Researchers explore environmental change in presentation Wednesday in Forks
Published 12:01 am Tuesday, May 31, 2016
FORKS — Two University of Oregon researchers will discuss environmental change on the Olympic Peninsula when they speak during an Evening Talk at the Olympic Natural Resources Center on Wednesday.
“Environmental Change on the Olympic Peninsula: Views from the Ice Age to the Present from an Ecologist and from a Cartographer” will begin at 7 p.m. in the Hemlock Forest Room at the ONRC, 1455 S. Forks Ave. Refreshments will be served and visitors are urged to bring desserts for a potluck.
Dan Gavin, a professor of geography, studies past environments through the lens of information contained in lake sediments, addressing questions of the rate at which forests change when faced with changing climate and fire.
James Meacham is a senior research associate and executive director of the InfoGraphics Lab in the geography department.
His primary focus is on map and atlas design and data visualization. He is a co-author of the Atlas of Yellowstone (2012) and is currently working on the creation of the Atlas of Wildlife Migration: Wyoming’s Ungulates.
“Changing climate and increased fire has a lot of us nervous about how natural areas will cope into the future,” Frank Hanson of the ONRC said in a news release.
“One important perspective in this concern is to examine how environments responded to past climate changes.”

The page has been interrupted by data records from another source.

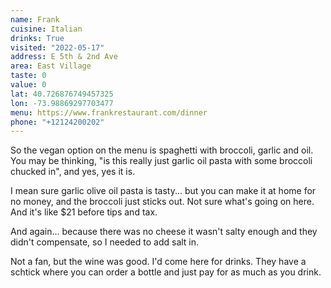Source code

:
 ```yaml
---
name: Frank
cuisine: Italian
drinks: True
visited: "2022-05-17"
address: E 5th & 2nd Ave
area: East Village
taste: 0
value: 0
lat: 40.726876749457325
lon: -73.98869297703477
menu: https://www.frankrestaurant.com/dinner
phone: "+12124200202"
---
```


So the vegan option on the menu is spaghetti with broccoli, garlic and oil. You may be thinking, "is this really just garlic oil pasta with some broccoli chucked in", and yes, yes it is.

I mean sure garlic olive oil pasta is tasty... but you can make it at home for no money, and the broccoli just sticks out. Not sure what's going on here. And it's like $21 before tips and tax.

And again... because there was no cheese it wasn't salty enough and they didn't compensate, so I needed to add salt in.

Not a fan, but the wine was good. I'd come here for drinks. They have a schtick where you can order a bottle and just pay for as much as you drink.
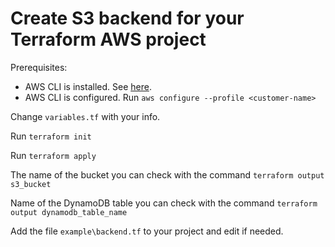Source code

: # Create S3 backend for your Terraform AWS project

Prerequisites:

- AWS CLI is installed. See [here](https://docs.aws.amazon.com/cli/latest/userguide/cli-chap-install.html).
- AWS CLI is configured. Run ```aws configure --profile <customer-name>```

Change ```variables.tf``` with your info.

Run ```terraform init```

Run ```terraform apply```

The name of the bucket you can check with the command ```terraform output s3_bucket```

Name of the DynamoDB table you can check with the command ```terraform output dynamodb_table_name```

Add the file ```example\backend.tf``` to your project and edit if needed. 
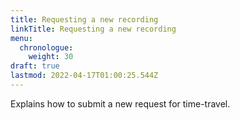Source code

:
 ```yaml
---
title: Requesting a new recording
linkTitle: Requesting a new recording
menu:
  chronologue:
    weight: 30
draft: true
lastmod: 2022-04-17T01:00:25.544Z
---
```


Explains how to submit a new request for time-travel.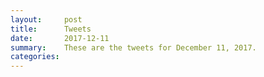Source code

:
 ```yaml
---
layout:     post
title:      Tweets
date:       2017-12-11
summary:    These are the tweets for December 11, 2017.
categories:
---
```


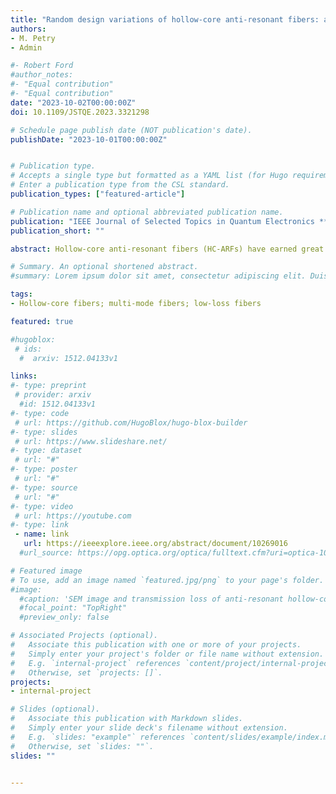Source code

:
```yaml
---
title: "Random design variations of hollow-core anti-resonant fibers: a Monte-Carlo study"
authors:
- M. Petry
- Admin

#- Robert Ford
#author_notes:
#- "Equal contribution"
#- "Equal contribution"
date: "2023-10-02T00:00:00Z"
doi: 10.1109/JSTQE.2023.3321298

# Schedule page publish date (NOT publication's date).
publishDate: "2023-10-01T00:00:00Z"


# Publication type.
# Accepts a single type but formatted as a YAML list (for Hugo requirements).
# Enter a publication type from the CSL standard.
publication_types: ["featured-article"]

# Publication name and optional abbreviated publication name.
publication: "IEEE Journal of Selected Topics in Quantum Electronics **30**, 1 (2023)"
publication_short: ""

abstract: Hollow-core anti-resonant fibers (HC-ARFs) have earned great attention in the fiber optics community due to their remarkable light-guiding properties and broad application spectrum. Particularly nested HC-ARFs have recently reached competitiveness to standard single-mode fibers (SMFs) in theory and even outperform them in certain categories. Key to their success is a precisely fine-tuned geometry, which inherently leaves optical characteristics highly susceptible to minimal structural deviations. When fabricating fibers, these come into play and manifest themselves in various imperfections to the geometry, ultimately worsening the fiber performance. In this article, for the first time to the best of our knowledge, these imperfections are statistically modeled and analyzed on their impact on the propagation loss in a Monte-Carlo fashioned simulation. Randomly varying outer and nested tube wall thicknesses as well as random tube angle offsets are considered. It is observed, that the loss increase caused by angular offsets dominates over varying tube thicknesses by approximately one order of magnitude for FM and two orders of magnitude for HOM propagation at a wavelength of 1.55μm. Moreover, the higher-order-mode-extinction-ratio (HOMER) is proportional to the intensity of structural variations, indicating an increase in the ‘single-modeness’ of a fabricated fiber. Furthermore, a bend condition worsens the loss contribution of both effects applied jointly dramatically to a value of +50% at a bend radius of 4cm compared to +7% for a straight fiber. We believe that our thorough investigations on the random structural perturbations of HC-ARFs will aid in fully exploiting to predict the performance of realistic HC-ARFs after fabrication.

# Summary. An optional shortened abstract.
#summary: Lorem ipsum dolor sit amet, consectetur adipiscing elit. Duis posuere tellus ac convallis placerat. Proin tincidunt magna sed ex sollicitudin condimentum.

tags:
- Hollow-core fibers; multi-mode fibers; low-loss fibers

featured: true

#hugoblox:
 # ids:
  #  arxiv: 1512.04133v1

links:
#- type: preprint
 # provider: arxiv
  #id: 1512.04133v1
#- type: code
 # url: https://github.com/HugoBlox/hugo-blox-builder
#- type: slides
 # url: https://www.slideshare.net/
#- type: dataset
 # url: "#"
#- type: poster
 # url: "#"
#- type: source
 # url: "#"
#- type: video
 # url: https://youtube.com
#- type: link
 - name: link
   url: https://ieeexplore.ieee.org/abstract/document/10269016
  #url_source: https://opg.optica.org/optica/fulltext.cfm?uri=optica-10-10-1253

# Featured image
# To use, add an image named `featured.jpg/png` to your page's folder. 
#image:
  #caption: 'SEM image and transmission loss of anti-resonant hollow-core fiber'
  #focal_point: "TopRight"
  #preview_only: false

# Associated Projects (optional).
#   Associate this publication with one or more of your projects.
#   Simply enter your project's folder or file name without extension.
#   E.g. `internal-project` references `content/project/internal-project/index.md`.
#   Otherwise, set `projects: []`.
projects:
- internal-project

# Slides (optional).
#   Associate this publication with Markdown slides.
#   Simply enter your slide deck's filename without extension.
#   E.g. `slides: "example"` references `content/slides/example/index.md`.
#   Otherwise, set `slides: ""`.
slides: ""


---
```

In the 20,000 years since the glacial maximum, the Olympic Peninsula has experienced some abrupt warming events and even time periods with summers warmer than today, researchers say.
Gavin will describe research he has conducted on the Olympic Peninsula using lake sediments that preserve a detailed history of these events.
Another perspective is a spatial view from synthesizing a broad array of information into maps to show how places differ in their change over time.
With the view toward developing an Atlas of the Olympic Peninsula, Meacham will show some of his current work on mapping landscapes, wildlife and other phenomena.